This evening I met up with Ray and Nancy at Cucina, a new Italian restaurant at the corner of 375 and 212 in Woodstock. The parking lot had almost no available spaces, indicating the crazy popularity of the place. I'd heard its praises sung by several, although Gretchen remained skeptical, having found its already-legendary French fries somewhat disappointing and its pizza (which can be made vegan or with a topping of veal) lacking in both sodium and chloride ions.
Ray and Nancy were with Nancy's sister Linda and Linda's husband Adam, as well as thin egretlike woman named Erica. The place was full of the kind of hip young people more appropriate to Brooklyn than Woodstock, indicating that this was mostly a summer weekender crowd. The prices confirmed this suspicion. I don't know what this says about the restaurant, but it's interesting to note: the waitress dress code was white shirts and denim miniskirts. As for the pizza I ordered, it was underwhelming. Also, the waitress tried to pass it off as something I might order only as an appetizer. That's a little too much like a hard sale for the kind of restaurants that I prefer.

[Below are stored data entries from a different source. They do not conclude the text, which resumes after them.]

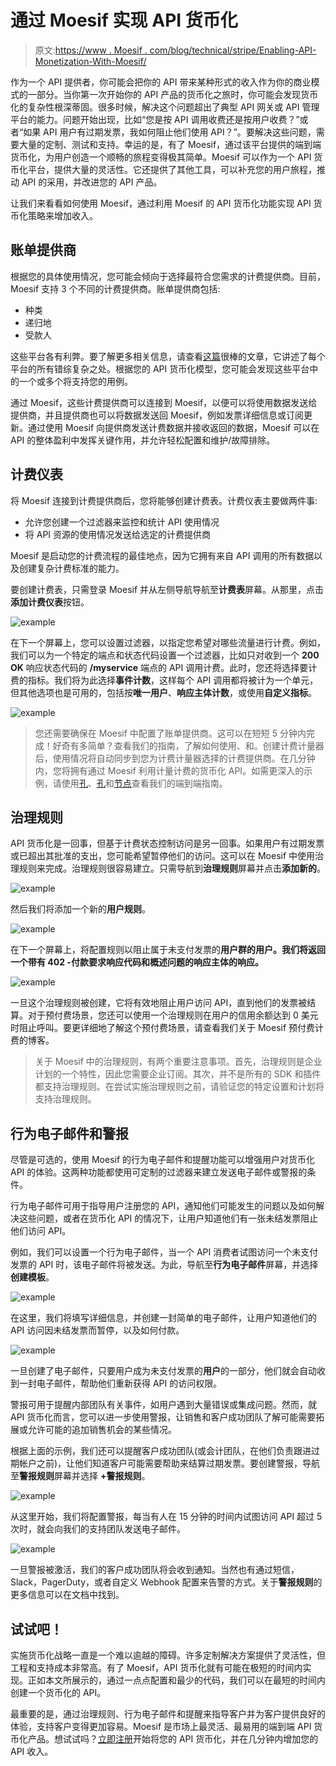 # 通过 Moesif 实现 API 货币化

> 原文:[https://www . Moesif . com/blog/technical/stripe/Enabling-API-Monetization-With-Moesif/](https://www.moesif.com/blog/technical/stripe/Enabling-API-Monetization-With-Moesif/)

作为一个 API 提供者，你可能会把你的 API 带来某种形式的收入作为你的商业模式的一部分。当你第一次开始你的 API 产品的货币化之旅时，你可能会发现货币化的复杂性根深蒂固。很多时候，解决这个问题超出了典型 API 网关或 API 管理平台的能力。问题开始出现，比如“您是按 API 调用收费还是按用户收费？”或者“如果 API 用户有过期发票，我如何阻止他们使用 API？”。要解决这些问题，需要大量的定制、测试和支持。幸运的是，有了 Moesif，通过该平台提供的端到端货币化，为用户创造一个顺畅的旅程变得极其简单。Moesif 可以作为一个 API 货币化平台，提供大量的灵活性。它还提供了其他工具，可以补充您的用户旅程，推动 API 的采用，并改进您的 API 产品。

让我们来看看如何使用 Moesif，通过利用 Moesif 的 API 货币化功能实现 API 货币化策略来增加收入。

## 账单提供商

根据您的具体使用情况，您可能会倾向于选择最符合您需求的计费提供商。目前，Moesif 支持 3 个不同的计费提供商。账单提供商包括:

*   种类
*   递归地
*   受款人

这些平台各有利弊。要了解更多相关信息，请查看[这篇](https://www.zeni.ai/blog/best-saas-subscription-billing-solution-chargebee-vs-recurly-vs-stripe-billing)很棒的文章，它讲述了每个平台的所有错综复杂之处。根据您的 API 货币化模型，您可能会发现这些平台中的一个或多个将支持您的用例。

通过 Moesif，这些计费提供商可以连接到 Moesif，以便可以将使用数据发送给提供商，并且提供商也可以将数据发送回 Moesif，例如发票详细信息或订阅更新。通过使用 Moesif 向提供商发送计费数据并接收返回的数据，Moesif 可以在 API 的整体盈利中发挥关键作用，并允许轻松配置和维护/故障排除。

## 计费仪表

将 Moesif 连接到计费提供商后，您将能够创建计费表。计费仪表主要做两件事:

*   允许您创建一个过滤器来监控和统计 API 使用情况
*   将 API 资源的使用情况发送给选定的计费提供商

Moesif 是启动您的计费流程的最佳地点，因为它拥有来自 API 调用的所有数据以及创建复杂计费标准的能力。

要创建计费表，只需登录 Moesif 并从左侧导航导航至**计费表**屏幕。从那里，点击**添加计费仪表**按钮。

![example](../Images/4e67bc38946143e384c0046568ee47ec.png)

在下一个屏幕上，您可以设置过滤器，以指定您希望对哪些流量进行计费。例如，我们可以为一个特定的端点和状态代码设置一个过滤器，比如只对收到一个 **200 OK** 响应状态代码的 **/myservice** 端点的 API 调用计费。此时，您还将选择要计费的指标。我们将为此选择**事件计数**，这样每个 API 调用都将被计为一个单元，但其他选项也是可用的，包括按**唯一用户**、**响应主体计数**，或使用**自定义指标**。

![example](../Images/e6ec4f7b8b02fb965c3e8d6adbe6a133.png)

> 您还需要确保在 Moesif 中配置了账单提供商。这可以在短短 5 分钟内完成！好奇有多简单？查看我们的指南，了解如何使用、和。创建计费计量器后，使用情况将自动同步到您为计费计量器选择的计费提供商。在几分钟内，您将拥有通过 Moesif 利用计量计费的货币化 API。如需更深入的示例，请使用[孔](https://www.moesif.com/blog/technical/stripe/kong/End-To-End-API-Monetization-With-Kong-Stripe-And-Moesif/?utm_campaign=Int-site&utm_source=blog&utm_medium=body-cta&utm_content=enable-monetization-with-moesif)、[孔](https://www.moesif.com/blog/technical/stripe/tyk/End-To-End-API-Monetization-With-Tyk-Stripe-And-Moesif/?utm_campaign=Int-site&utm_source=blog&utm_medium=body-cta&utm_content=enable-monetization-with-moesif)和[节点](https://www.moesif.com/blog/api-monetization/stripe/End-To-End-API-Monetization-With-NodeJS-Stripe-And-Moesif/?utm_campaign=Int-site&utm_source=blog&utm_medium=body-cta&utm_content=enable-monetization-with-moesif)查看我们的端到端指南。

## 治理规则

API 货币化是一回事，但基于计费状态控制访问是另一回事。如果用户有过期发票或已超出其批准的支出，您可能希望暂停他们的访问。这可以在 Moesif 中使用治理规则来完成。治理规则很容易建立。只需导航到**治理规则**屏幕并点击**添加新的**。

![example](../Images/0cf11474e2b589747f889e6ab2d20583.png)

然后我们将添加一个新的**用户规则**。

![example](../Images/019cda5c0d78e55f148fbd66b60f51d7.png)

在下一个屏幕上，将配置规则以阻止属于未支付发票的**用户群的用户。我们将返回一个带有 **402 -付款要求**响应代码和概述问题的响应主体的响应。**

![example](../Images/cf4a7634716b014960d09fb588a436dd.png)

一旦这个治理规则被创建，它将有效地阻止用户访问 API，直到他们的发票被结算。对于预付费场景，您还可以使用一个治理规则在用户的信用余额达到 0 美元时阻止呼叫。要更详细地了解这个预付费场景，请查看我们关于 Moesif 预付费计费的博客。

> 关于 Moesif 中的治理规则，有两个重要注意事项。首先，治理规则是企业计划的一个特性，因此您需要企业订阅。其次，并不是所有的 SDK 和插件都支持治理规则。在尝试实施治理规则之前，请验证您的特定设置和计划将支持治理规则。

## 行为电子邮件和警报

尽管是可选的，使用 Moesif 的行为电子邮件和提醒功能可以增强用户对货币化 API 的体验。这两种功能都使用可定制的过滤器来建立发送电子邮件或警报的条件。

行为电子邮件可用于指导用户注册您的 API，通知他们可能发生的问题以及如何解决这些问题，或者在货币化 API 的情况下，让用户知道他们有一张未结发票阻止他们访问 API。

例如，我们可以设置一个行为电子邮件，当一个 API 消费者试图访问一个未支付发票的 API 时，该电子邮件将被发送。为此，导航至**行为电子邮件**屏幕，并选择**创建模板**。

![example](../Images/dc988a06ee17fa60893913af01d9b789.png)

在这里，我们将填写详细信息，并创建一封简单的电子邮件，让用户知道他们的 API 访问因未结发票而暂停，以及如何付款。

![example](../Images/723bd4cb597cdb0791afb56c59c034d1.png)

一旦创建了电子邮件，只要用户成为未支付发票的**用户**的一部分，他们就会自动收到一封电子邮件，帮助他们重新获得 API 的访问权限。

警报可用于提醒内部团队有关事件，如用户遇到大量错误或集成问题。然而，就 API 货币化而言，您可以进一步使用警报，让销售和客户成功团队了解可能需要拓展或允许可能的追加销售机会的某些情况。

根据上面的示例，我们还可以提醒客户成功团队(或会计团队，在他们负责跟进过期帐户之前)，让他们知道客户可能需要帮助来结算过期发票。要创建警报，导航至**警报规则**屏幕并选择 **+警报规则**。

![example](../Images/b10e494fbf76b0afefb59277d3d5a7d3.png)

从这里开始，我们将配置警报，每当有人在 15 分钟的时间内试图访问 API 超过 5 次时，就会向我们的支持团队发送电子邮件。

![example](../Images/a7d67818212606f3533bc52373bbfc4e.png)

一旦警报被激活，我们的客户成功团队将会收到通知。当然也有通过短信，Slack，PagerDuty，或者自定义 Webhook 配置来告警的方式。关于**警报规则**的更多信息可以在文档中找到。

## 试试吧！

实施货币化战略一直是一个难以逾越的障碍。许多定制解决方案提供了灵活性，但工程和支持成本非常高。有了 Moesif，API 货币化就有可能在极短的时间内实现。正如本文所展示的，通过一点点配置和最少的代码，我们可以在最短的时间内创建一个货币化的 API。

最重要的是，通过治理规则、行为电子邮件和提醒来指导客户并为客户提供良好的体验，支持客户变得更加容易。Moesif 是市场上最灵活、最易用的端到端 API 货币化产品。想试试吗？[立即注册](https://www.moesif.com/signup?utm_campaign=Int-site&utm_source=blog&utm_medium=body-cta&utm_content=enable-monetization-with-moesif)开始将您的 API 货币化，并在几分钟内增加您的 API 收入。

Ray and his people had rented a house in nearby Saugerties township for the week, so I went back with them to hang out. It was a pleasant timber-framed cabin on a dead end road (42.048321N, 74.023669W). There was even a hot tub. After I'd a few Miller Lites (it's what Ray is drinking these days) I went and soaked in the tub on my own, naked (because I hadn't brought any other sort of swimming equipment). I was kind of drunk by the end of the evening, so I ended up sleeping on the floor, using a few pillows as cushions. Erica the human and Eleanor the dog (I'd brought both of mine) got each of the couches respectively. Like me, Sally was perfectly happy sleeping on the floor.